==== TASK INPUT ====
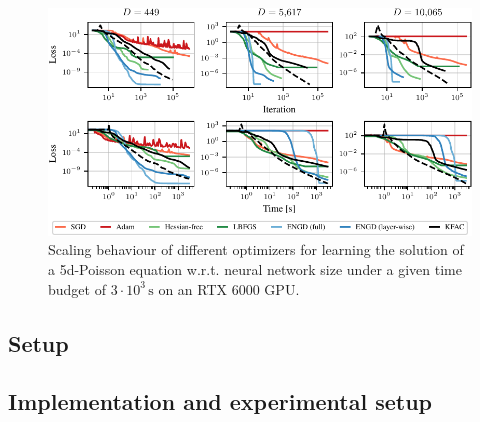 \begin{figure}[tb]
  \centering
  \includegraphics{../kfac_pinns_exp/exp18_groupplot_poisson5d/loss.pdf}
  \caption{Scaling behaviour of different optimizers for learning the solution of a 5d-Poisson equation w.r.t.
    neural network size under a given time budget of $3\cdot 10^3\,\text{s}$ on an RTX 6000 GPU.}
  \label{fig:pedagogical-example}
\end{figure}

\subsection{Setup}
\subsection{Implementation and experimental setup}


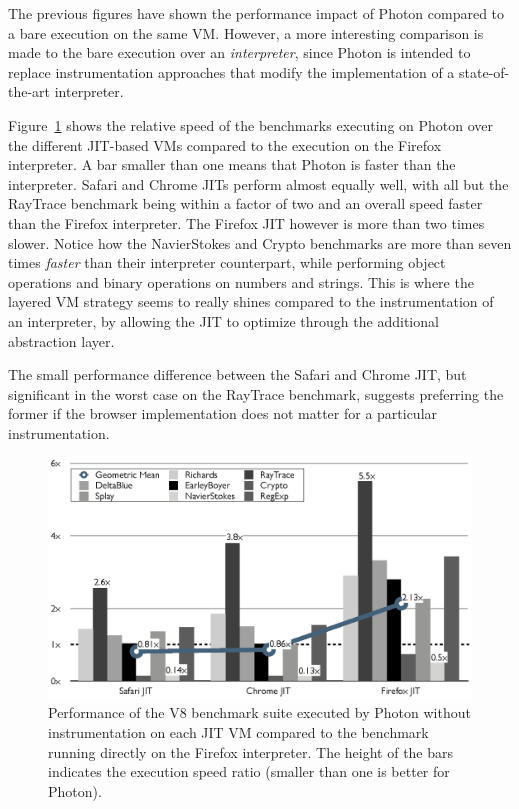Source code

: The previous figures have shown the performance impact of Photon compared to a
bare execution on the same VM. However, a more interesting comparison is made
to the bare execution over an \textit{interpreter}, since Photon is intended to
replace instrumentation approaches that modify the implementation of a
state-of-the-art interpreter.

Figure~\ref{fig:perf-no-instrumentation-photon-vs-interpreter} shows the
relative speed of the benchmarks executing on Photon over the different
JIT-based VMs compared to the execution on the Firefox interpreter. A bar
smaller than one means that Photon is faster than the interpreter. Safari and
Chrome JITs perform almost equally well, with all but the RayTrace benchmark
being within a factor of two and an overall speed faster than the Firefox
interpreter. The Firefox JIT however is more than two times slower. Notice how
the NavierStokes and Crypto benchmarks are more than seven times \textit{faster}
than their interpreter counterpart, while performing object operations and
binary operations on numbers and strings. This is where the layered VM strategy
seems to really shines compared to the instrumentation of an interpreter, by
allowing the JIT to optimize through the additional abstraction layer.

The small performance difference between the Safari and Chrome JIT, but
significant in the worst case on the RayTrace benchmark, suggests preferring the
former if the browser implementation does not matter for a particular
instrumentation.



\begin{figure}[htbp]
\begin{center}
\includegraphics[width=.85\textwidth]{figures/ComparisonToInterpreter}
\caption[Performance of the V8 benchmark suite executed by Photon without instrumentation]{Performance of the V8 benchmark suite executed by Photon without instrumentation
on each JIT VM compared to the benchmark running directly on the Firefox interpreter.  The height of the bars
indicates the execution speed ratio (smaller than one is better for Photon).}
\label{fig:perf-no-instrumentation-photon-vs-interpreter}
\end{center}
\end{figure}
====
WHAT IS NEEDED ->
Please find every line in the records that contains the word "includegraphics", and copy it out.

FINAL ANSWER ->
  \includegraphics{../kfac_pinns_exp/exp18_groupplot_poisson5d/loss.pdf}
\includegraphics[width=.85\textwidth]{figures/ComparisonToInterpreter}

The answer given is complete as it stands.